I assume the nmi safe printk won't consider it like an NMI.
> counters[DEPOT_COUNTER_FREELIST_SIZE]++;
> counters[DEPOT_COUNTER_FREES]++;
> counters[DEPOT_COUNTER_INUSE]--;
> +
> + printk_deferred_exit();
Ah this handles the WARN_ON? Should be ok then.
-Andi
On Sat, 13 Jan 2024 at 02:24, Andi Kleen <[email protected]> wrote:
>
> On Fri, Jan 12, 2024 at 11:15:05PM +0100, Marco Elver wrote:
> > + /*
> > + * Stack traces of size 0 are never saved, and we can simply use
> > + * the size field as an indicator if this is a new unused stack
> > + * record in the freelist.
> > + */
> > + stack->size = 0;
>
> I would use WRITE_ONCE here too, at least for TSan.

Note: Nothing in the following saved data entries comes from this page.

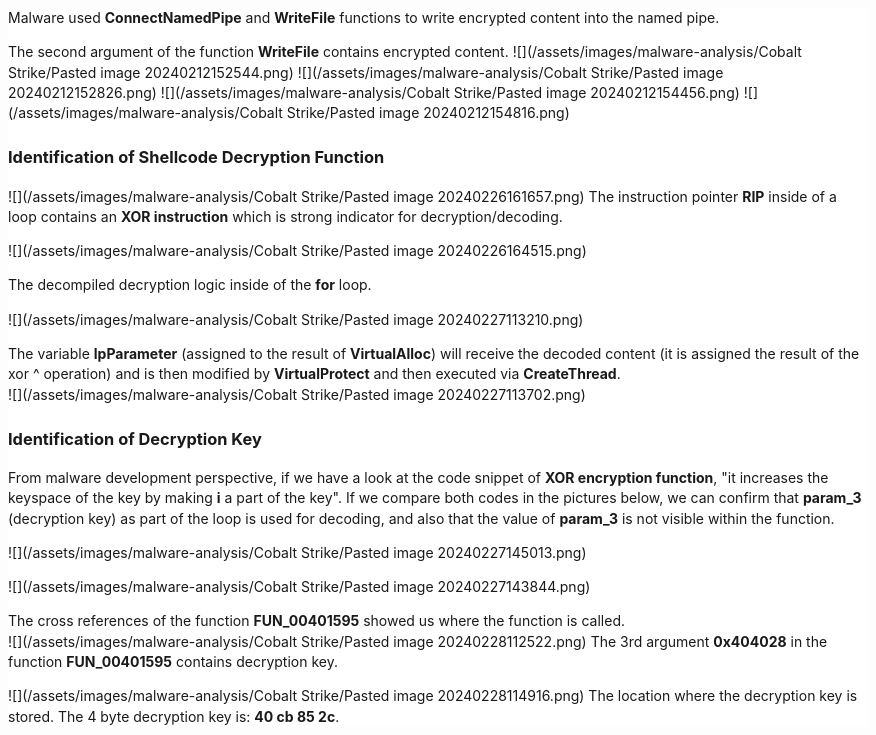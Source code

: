 Malware used **ConnectNamedPipe** and **WriteFile** functions to write encrypted content into the named pipe.  

The second argument of the function **WriteFile** contains encrypted content.
![](/assets/images/malware-analysis/Cobalt Strike/Pasted image 20240212152544.png)
![](/assets/images/malware-analysis/Cobalt Strike/Pasted image 20240212152826.png)
![](/assets/images/malware-analysis/Cobalt Strike/Pasted image 20240212154456.png)
![](/assets/images/malware-analysis/Cobalt Strike/Pasted image 20240212154816.png)



### **Identification of Shellcode Decryption Function**

![](/assets/images/malware-analysis/Cobalt Strike/Pasted image 20240226161657.png)
The instruction pointer **RIP** inside of a loop contains an **XOR instruction** which is strong indicator for decryption/decoding.    

![](/assets/images/malware-analysis/Cobalt Strike/Pasted image 20240226164515.png)


The decompiled decryption logic inside of the **for** loop. 

![](/assets/images/malware-analysis/Cobalt Strike/Pasted image 20240227113210.png)






The variable **lpParameter** (assigned to the result of **VirtualAlloc**) will receive the decoded content (it is assigned the result of the xor ^ operation) and is then modified by **VirtualProtect** and then executed via **CreateThread**.  
![](/assets/images/malware-analysis/Cobalt Strike/Pasted image 20240227113702.png)


### Identification of Decryption Key

From malware development perspective, if we have a look at the code snippet of **XOR encryption function**, "it increases the keyspace of the key by making **i** a part of the key". 
If we compare both codes in the pictures below, we can confirm that **param_3** (decryption key) as part of the loop is used for decoding, and also that the value of **param_3** is not visible within the function.  

![](/assets/images/malware-analysis/Cobalt Strike/Pasted image 20240227145013.png)

![](/assets/images/malware-analysis/Cobalt Strike/Pasted image 20240227143844.png)

The cross references of the function **FUN_00401595** showed us where the function is called.       
![](/assets/images/malware-analysis/Cobalt Strike/Pasted image 20240228112522.png)
The 3rd argument **0x404028** in the function **FUN_00401595** contains decryption key.     



![](/assets/images/malware-analysis/Cobalt Strike/Pasted image 20240228114916.png)
The location where the decryption key is stored. The 4 byte decryption key is: **40 cb 85 2c**. 
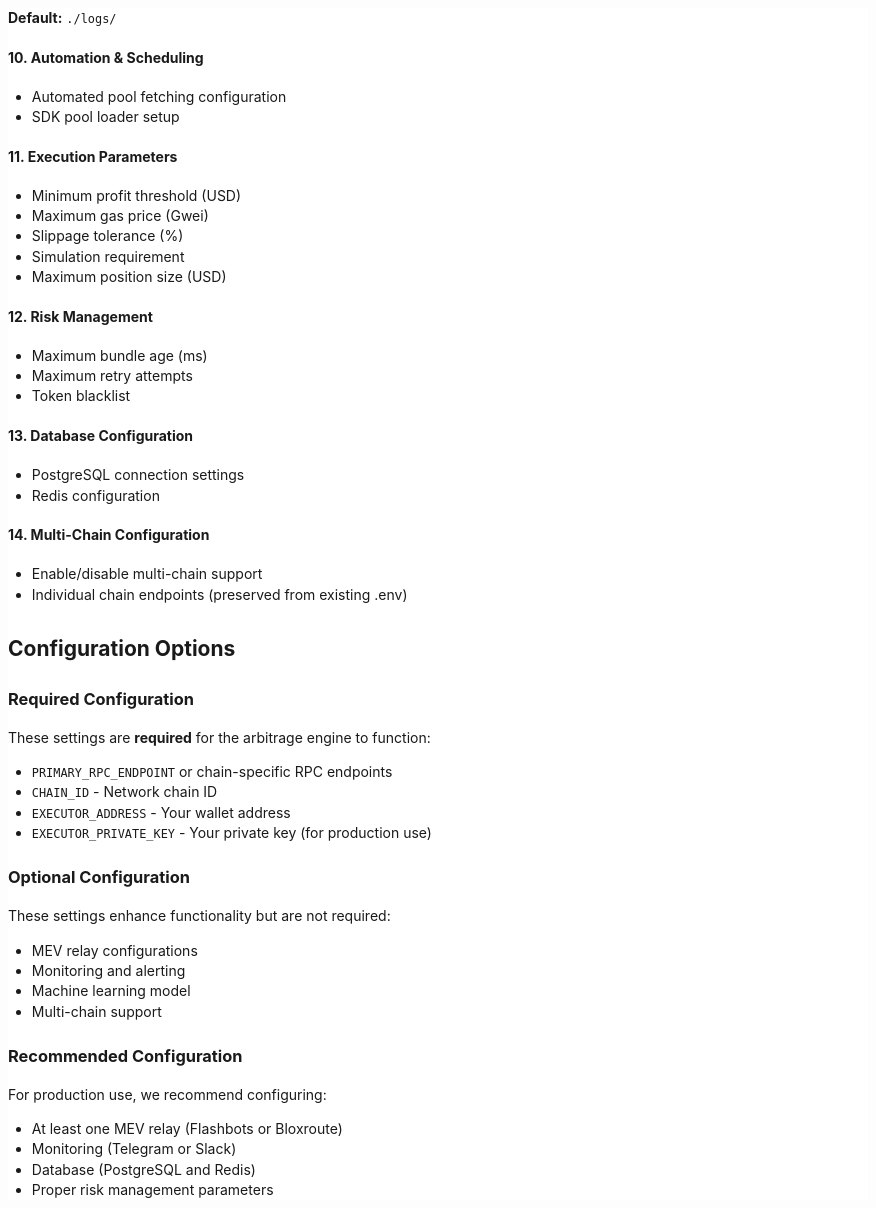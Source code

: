 **Default:** `./logs/`

#### 10. Automation & Scheduling
- Automated pool fetching configuration
- SDK pool loader setup

#### 11. Execution Parameters
- Minimum profit threshold (USD)
- Maximum gas price (Gwei)
- Slippage tolerance (%)
- Simulation requirement
- Maximum position size (USD)

#### 12. Risk Management
- Maximum bundle age (ms)
- Maximum retry attempts
- Token blacklist

#### 13. Database Configuration
- PostgreSQL connection settings
- Redis configuration

#### 14. Multi-Chain Configuration
- Enable/disable multi-chain support
- Individual chain endpoints (preserved from existing .env)

## Configuration Options

### Required Configuration

These settings are **required** for the arbitrage engine to function:

- `PRIMARY_RPC_ENDPOINT` or chain-specific RPC endpoints
- `CHAIN_ID` - Network chain ID
- `EXECUTOR_ADDRESS` - Your wallet address
- `EXECUTOR_PRIVATE_KEY` - Your private key (for production use)

### Optional Configuration

These settings enhance functionality but are not required:

- MEV relay configurations
- Monitoring and alerting
- Machine learning model
- Multi-chain support

### Recommended Configuration

For production use, we recommend configuring:

- At least one MEV relay (Flashbots or Bloxroute)
- Monitoring (Telegram or Slack)
- Database (PostgreSQL and Redis)
- Proper risk management parameters
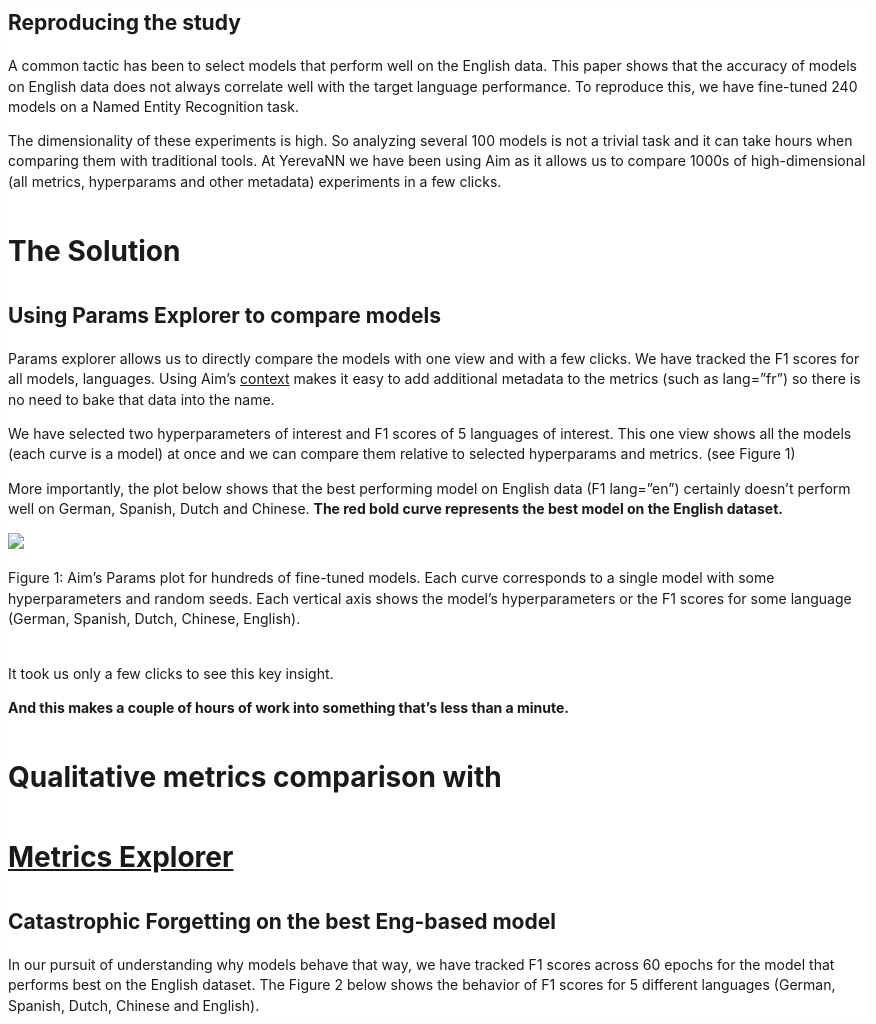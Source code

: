 ## Reproducing the study

A common tactic has been to select models that perform well on the English data. This paper shows that the accuracy of models on English data does not always correlate well with the target language performance. To reproduce this, we have fine-tuned 240 models on a Named Entity Recognition task.

The dimensionality of these experiments is high. So analyzing several 100 models is not a trivial task and it can take hours when comparing them with traditional tools. At YerevaNN we have been using Aim as it allows us to compare 1000s of high-dimensional (all metrics, hyperparams and other metadata) experiments in a few clicks.

# The Solution

## Using Params Explorer to compare models

Params explorer allows us to directly compare the models with one view and with a few clicks. We have tracked the F1 scores for all models, languages. Using Aim’s [context](https://aimstack.readthedocs.io/en/latest/understanding/concepts.html?highlight=context#sequence-context) makes it easy to add additional metadata to the metrics (such as lang=”fr”) so there is no need to bake that data into the name.

We have selected two hyperparameters of interest and F1 scores of 5 languages of interest. This one view shows all the models (each curve is a model) at once and we can compare them relative to selected hyperparams and metrics. (see Figure 1)

More importantly, the plot below shows that the best performing model on English data (F1 lang=”en”) certainly doesn’t perform well on German, Spanish, Dutch and Chinese. **The red bold curve represents the best model on the English dataset.**

![](https://miro.medium.com/v2/resize:fit:1400/format:webp/1*jMiTQD1jlsycSLCgPV0hfw.png)

Figure 1: Aim’s Params plot for hundreds of fine-tuned models. Each curve corresponds to a single model with some hyperparameters and random seeds. Each vertical axis shows the model’s hyperparameters or the F1 scores for some language (German, Spanish, Dutch, Chinese, English).

\
It took us only a few clicks to see this key insight.

**And this makes a couple of hours of work into something that’s less than a minute.**

# Qualitative metrics comparison with 

# [Metrics Explorer](<https://aimstack.io/blog/new-releases/aim-3-1-%E2%80%94-images-tracker-and-images-explorer>)

## Catastrophic Forgetting on the best Eng-based model

In our pursuit of understanding why models behave that way, we have tracked F1 scores across 60 epochs for the model that performs best on the English dataset. The Figure 2 below shows the behavior of F1 scores for 5 different languages (German, Spanish, Dutch, Chinese and English).
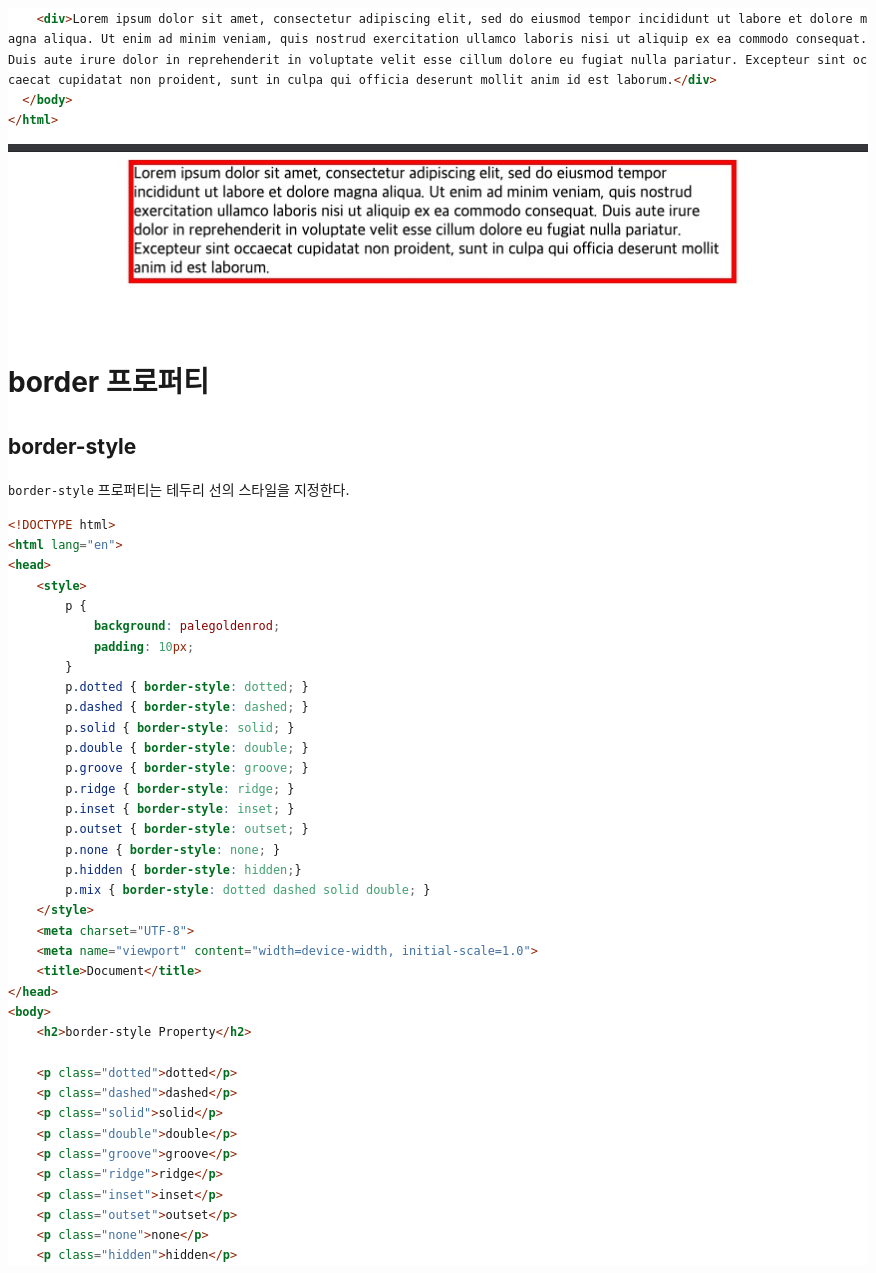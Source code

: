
 ```html
    <div>Lorem ipsum dolor sit amet, consectetur adipiscing elit, sed do eiusmod tempor incididunt ut labore et dolore magna aliqua. Ut enim ad minim veniam, quis nostrud exercitation ullamco laboris nisi ut aliquip ex ea commodo consequat. Duis aute irure dolor in reprehenderit in voluptate velit esse cillum dolore eu fugiat nulla pariatur. Excepteur sint occaecat cupidatat non proident, sunt in culpa qui officia deserunt mollit anim id est laborum.</div>
  </body>
</html>
```
![](/assets/images/CSS_Box/IMG_6.jpg)  

# border 프로퍼티
## border-style
`border-style` 프로퍼티는 테두리 선의 스타일을 지정한다.
```html
<!DOCTYPE html>
<html lang="en">
<head>
    <style>
        p {
            background: palegoldenrod;
            padding: 10px;
        }
        p.dotted { border-style: dotted; }
        p.dashed { border-style: dashed; }
        p.solid { border-style: solid; }
        p.double { border-style: double; }
        p.groove { border-style: groove; }
        p.ridge { border-style: ridge; }
        p.inset { border-style: inset; }
        p.outset { border-style: outset; }
        p.none { border-style: none; }
        p.hidden { border-style: hidden;}
        p.mix { border-style: dotted dashed solid double; }
    </style>
    <meta charset="UTF-8">
    <meta name="viewport" content="width=device-width, initial-scale=1.0">
    <title>Document</title>
</head>
<body>
    <h2>border-style Property</h2>

    <p class="dotted">dotted</p>
    <p class="dashed">dashed</p>
    <p class="solid">solid</p>
    <p class="double">double</p>
    <p class="groove">groove</p>
    <p class="ridge">ridge</p>
    <p class="inset">inset</p>
    <p class="outset">outset</p>
    <p class="none">none</p>
    <p class="hidden">hidden</p>
```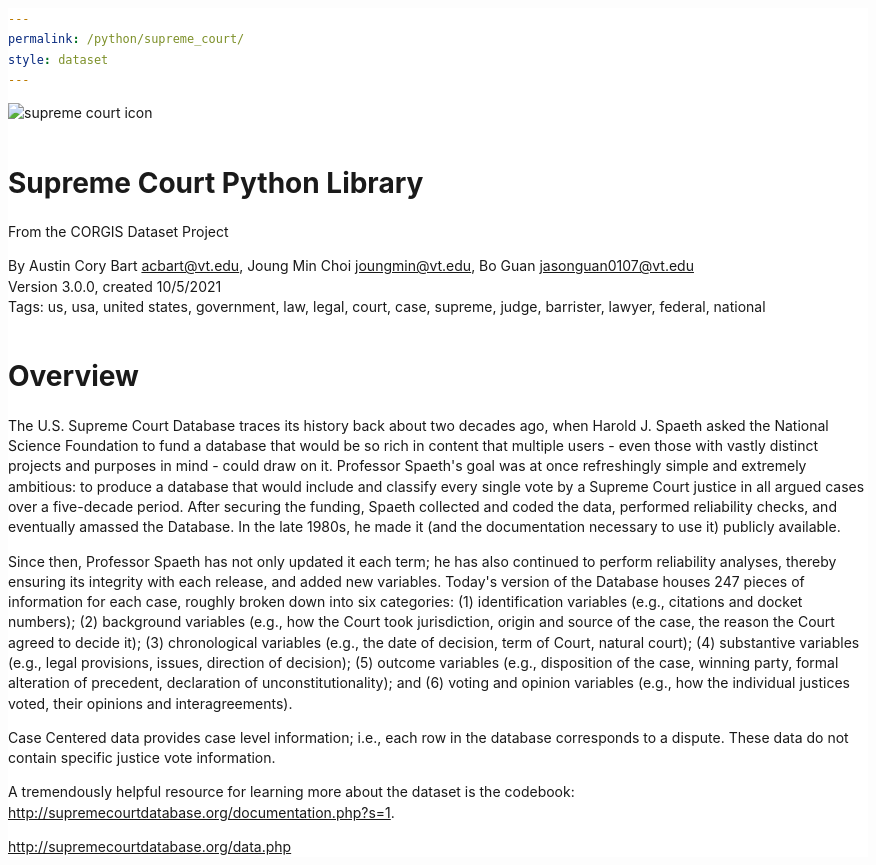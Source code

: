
 ```yaml
---
permalink: /python/supreme_court/
style: dataset
---
```




<img class="img-thumbnail float-right"
     src="/images/datasets/supreme-court-icon.png"
     alt="supreme court icon"
     role="presentation">

# Supreme Court Python Library

<p class='lead'>From the CORGIS Dataset Project</p>

<span class='text-muted'>By Austin Cory Bart <acbart@vt.edu>, Joung Min Choi <joungmin@vt.edu>, Bo Guan <jasonguan0107@vt.edu></span><br>
<span class='text-muted'>Version 3.0.0, created 10/5/2021</span><br>
<span class='text-muted'>Tags: us, usa, united states, government, law, legal, court, case, supreme, judge, barrister, lawyer, federal, national</span>

# Overview

<p> The U.S. Supreme Court Database traces its history back about two decades ago, when Harold J. Spaeth asked the National Science Foundation to fund a database that would be so rich in content that multiple users - even those with vastly distinct projects and purposes in mind - could draw on it. Professor Spaeth's goal was at once refreshingly simple and extremely ambitious: to produce a database that would include and classify every single vote by a Supreme Court justice in all argued cases over a five-decade period. After securing the funding, Spaeth collected and coded the data, performed reliability checks, and eventually amassed the Database. In the late 1980s, he made it (and the documentation necessary to use it) publicly available. </p><p> Since then, Professor Spaeth has not only updated it each term; he has also continued to perform reliability analyses, thereby ensuring its integrity with each release, and added new variables. Today's version of the Database houses 247 pieces of information for each case, roughly broken down into six categories: (1) identification variables (e.g., citations and docket numbers); (2) background variables (e.g., how the Court took jurisdiction, origin and source of the case, the reason the Court agreed to decide it); (3) chronological variables (e.g., the date of decision, term of Court, natural court); (4) substantive variables (e.g., legal provisions, issues, direction of decision); (5) outcome variables (e.g., disposition of the case, winning party, formal alteration of precedent, declaration of unconstitutionality); and (6) voting and opinion variables (e.g., how the individual justices voted, their opinions and interagreements). </p><p> Case Centered data provides case level information; i.e., each row in the database corresponds to a dispute. These data do not contain specific justice vote information. </p><p> A tremendously helpful resource for learning more about the dataset is the codebook: <a href='http://supremecourtdatabase.org/documentation.php?s=1'>http://supremecourtdatabase.org/documentation.php?s=1</a>. </p>



<http://supremecourtdatabase.org/data.php>
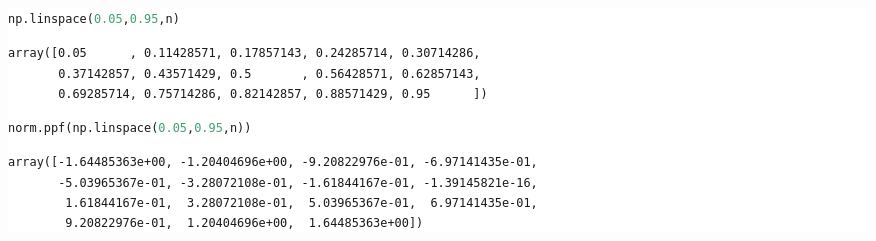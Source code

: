 


```python
np.linspace(0.05,0.95,n)
```




    array([0.05      , 0.11428571, 0.17857143, 0.24285714, 0.30714286,
           0.37142857, 0.43571429, 0.5       , 0.56428571, 0.62857143,
           0.69285714, 0.75714286, 0.82142857, 0.88571429, 0.95      ])




```python
norm.ppf(np.linspace(0.05,0.95,n)) 
```




    array([-1.64485363e+00, -1.20404696e+00, -9.20822976e-01, -6.97141435e-01,
           -5.03965367e-01, -3.28072108e-01, -1.61844167e-01, -1.39145821e-16,
            1.61844167e-01,  3.28072108e-01,  5.03965367e-01,  6.97141435e-01,
            9.20822976e-01,  1.20404696e+00,  1.64485363e+00])




```python

```


```python

```


```python

```


```python

```


```python

```


```python

```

This is written with the pool_lock held.
> > + return NULL;
> > +
> > + /*
> > + * We maintain the invariant that the elements in front are least
> > + * recently used, and are therefore more likely to be associated with an
> > + * RCU grace period in the past. Consequently it is sufficient to only
> > + * check the first entry.
> > + */
> > + stack = list_first_entry(&free_stacks, struct stack_record, free_list);
> > + if (stack->size && !poll_state_synchronize_rcu(stack->rcu_state))
>
> READ_ONCE (also for TSan, and might be safer long term in case the
> compiler considers some fancy code transformation)
And this is also only read with the pool_lock held, so it's impossible
that there'd be a data race due to size. (And if there is a data race,
I'd want KCSAN to tell us because that'd be a bug then.)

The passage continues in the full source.